Animal hosts of HCoVs. Blue, green, purple, red, orange, grey, brown arrows represent the transmission of HCoV-NL63, HCoV-229E, SARS-CoV, MERS-CoV, SARS-CoV-2, HCoV-OC43 and HCoV-HKU1 from their natural hosts (bats or rodents) to the intermediate hosts (camelids, civets, dromedary camels, pangolins or bovines), and eventually to the human population. No concrete evidence exists on the intermediated host(s) of HCoV-NL63 and HCoV-HKU1, which was shown as a question mark (?).

Int J Biol Sci Image
 Table 2 

Animal origins of HCoVs

HCoVNatural hostIntermediate hostReferences
HCoV-229EBatsCamelids?65-67
HCoV-OC43RodentsBovines9
SARS-CoVBatsPalm civets7, 37, 42-48
HCoV-NL63BatsUnidentified62, 63
HCoV-HKU1RodentsUnidentified9
MERS-CoVBatsDromedary camels49-58
SARS-CoV-2BatsPangolins?8, 59

Interspecies transmission of HCoVs

Phylogenetic analysis has provided evidence for interspecies transmission events of HCoVs in the history. When HCoV-OC43 crossed species to infect humans from domestic livestock around 1890, a pandemic of respiratory infection was recorded [68]. The interspecies transmission history of HCoV-229E is less clear. Bat alpha-CoVs closely related to HCoV-229E have been found. Between them there is an alpaca alpha-CoV. Several lines of evidence support the transmission of virus from bats to humans directly. First, humans but not alpacas might have contact with bats in a shared ecological niche. Instead, humans have close contact with alpacas. Second, HCoV-229E-related bat alpha-CoVs are diverse and non-pathogenic in bats, whereas alpaca alpha-CoV caused an outbreak of respiratory disease in infected animals [65]. Finally, alpaca alpha-CoV has not been found in feral animals. Thus, the possibility cannot be excluded that alpacas obtain the HCoV-229E-related alpha-CoV from humans. In fact, bats are the direct source of human pathogenic viruses including rabies virus, Ebola virus, Nipah virus and Hendra virus [69]. It is therefore not too surprising that bats might transmit HCoV-229E to humans directly. Alternatively, whereas bat alpha-CoVs serve as the gene pool of HCoV-229E, alpacas and dromedary camels might serve as intermediate hosts that transmit viruses to humans, exactly as in the case of MERS-CoV [69].

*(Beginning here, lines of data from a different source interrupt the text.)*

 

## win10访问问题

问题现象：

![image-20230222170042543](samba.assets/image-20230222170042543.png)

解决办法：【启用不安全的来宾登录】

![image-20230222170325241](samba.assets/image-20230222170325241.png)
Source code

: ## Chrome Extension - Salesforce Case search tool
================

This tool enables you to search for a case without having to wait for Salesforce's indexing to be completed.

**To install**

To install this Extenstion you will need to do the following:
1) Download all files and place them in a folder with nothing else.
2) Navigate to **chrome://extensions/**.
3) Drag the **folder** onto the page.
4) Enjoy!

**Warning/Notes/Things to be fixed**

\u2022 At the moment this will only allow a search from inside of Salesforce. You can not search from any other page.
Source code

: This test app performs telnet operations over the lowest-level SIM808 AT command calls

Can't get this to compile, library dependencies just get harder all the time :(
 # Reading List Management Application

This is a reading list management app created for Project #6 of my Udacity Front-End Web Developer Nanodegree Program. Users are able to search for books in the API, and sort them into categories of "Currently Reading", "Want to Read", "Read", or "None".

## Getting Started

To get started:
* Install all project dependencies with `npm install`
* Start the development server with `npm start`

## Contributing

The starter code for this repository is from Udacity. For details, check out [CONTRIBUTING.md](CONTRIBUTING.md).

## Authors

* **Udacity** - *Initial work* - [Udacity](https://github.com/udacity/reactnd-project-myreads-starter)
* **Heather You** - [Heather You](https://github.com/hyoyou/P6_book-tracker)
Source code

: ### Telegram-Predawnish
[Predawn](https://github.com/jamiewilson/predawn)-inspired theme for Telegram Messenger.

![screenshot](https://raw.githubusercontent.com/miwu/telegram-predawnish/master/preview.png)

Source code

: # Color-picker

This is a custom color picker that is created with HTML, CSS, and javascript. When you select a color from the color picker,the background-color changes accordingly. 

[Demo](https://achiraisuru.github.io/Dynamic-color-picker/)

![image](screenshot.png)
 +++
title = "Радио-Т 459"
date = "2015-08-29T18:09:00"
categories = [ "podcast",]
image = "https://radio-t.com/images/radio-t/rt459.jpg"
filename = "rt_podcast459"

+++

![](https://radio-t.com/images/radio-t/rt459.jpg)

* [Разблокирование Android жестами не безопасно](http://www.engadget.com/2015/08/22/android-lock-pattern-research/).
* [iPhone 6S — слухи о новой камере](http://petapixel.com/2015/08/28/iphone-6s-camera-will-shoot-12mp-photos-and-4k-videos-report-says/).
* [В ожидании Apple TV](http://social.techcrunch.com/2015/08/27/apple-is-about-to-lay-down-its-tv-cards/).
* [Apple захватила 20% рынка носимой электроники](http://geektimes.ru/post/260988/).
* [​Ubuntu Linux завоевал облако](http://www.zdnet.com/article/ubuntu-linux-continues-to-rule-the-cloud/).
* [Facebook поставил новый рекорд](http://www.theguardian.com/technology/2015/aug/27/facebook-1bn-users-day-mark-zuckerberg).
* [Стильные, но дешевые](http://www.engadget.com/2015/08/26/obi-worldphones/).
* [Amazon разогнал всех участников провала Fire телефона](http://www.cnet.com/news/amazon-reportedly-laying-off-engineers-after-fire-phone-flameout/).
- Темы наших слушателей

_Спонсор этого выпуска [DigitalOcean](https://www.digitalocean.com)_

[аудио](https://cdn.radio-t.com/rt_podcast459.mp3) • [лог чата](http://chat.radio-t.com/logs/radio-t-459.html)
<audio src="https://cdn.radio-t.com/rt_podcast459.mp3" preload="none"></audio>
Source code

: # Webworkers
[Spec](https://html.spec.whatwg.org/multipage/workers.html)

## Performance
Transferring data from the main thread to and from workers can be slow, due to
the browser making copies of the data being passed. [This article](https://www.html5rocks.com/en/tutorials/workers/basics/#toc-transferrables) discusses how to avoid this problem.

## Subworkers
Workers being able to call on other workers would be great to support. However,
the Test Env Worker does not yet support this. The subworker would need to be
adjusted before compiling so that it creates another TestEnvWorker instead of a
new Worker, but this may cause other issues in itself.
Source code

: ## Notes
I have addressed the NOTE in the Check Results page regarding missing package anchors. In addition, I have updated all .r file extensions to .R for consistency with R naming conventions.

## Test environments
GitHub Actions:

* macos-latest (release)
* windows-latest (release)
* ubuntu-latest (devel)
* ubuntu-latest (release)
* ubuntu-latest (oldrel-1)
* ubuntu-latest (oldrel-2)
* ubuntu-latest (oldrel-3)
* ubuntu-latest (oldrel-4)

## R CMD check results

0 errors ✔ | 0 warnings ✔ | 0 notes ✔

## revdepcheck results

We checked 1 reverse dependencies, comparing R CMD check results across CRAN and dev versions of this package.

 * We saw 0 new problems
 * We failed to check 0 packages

Host determinants of transmission

MERS-CoV serves as an excellent example of interspecies transmission from bats to dromedary camels and from dromedary camels to humans. The evolutionary origin of MERS-CoV from bats is known at its initial identification and has also been strengthened by subsequent findings [49-51]. It is obvious that bats provide a rich pool of virus species for interspecies exchange of genetic fragments and interspecies transmission. Longevity, densely packed colonies, close social interaction and strong ability to fly are all favourable conditions for bats to be an ideal 'virus spreader'. On the other hand, MERS-CoV has been introduced to dromedary camels for decades. It is well adapted to these camels that have turned from an intermediate host to a stable and natural reservoir host. MERS-CoV causes very mild disease and maintains a relatively low mutation rate in these animals. Its sporadic transmission to humans is an accident and humans remain a dead-end host of MERS-CoV as its transmission cannot be sustained.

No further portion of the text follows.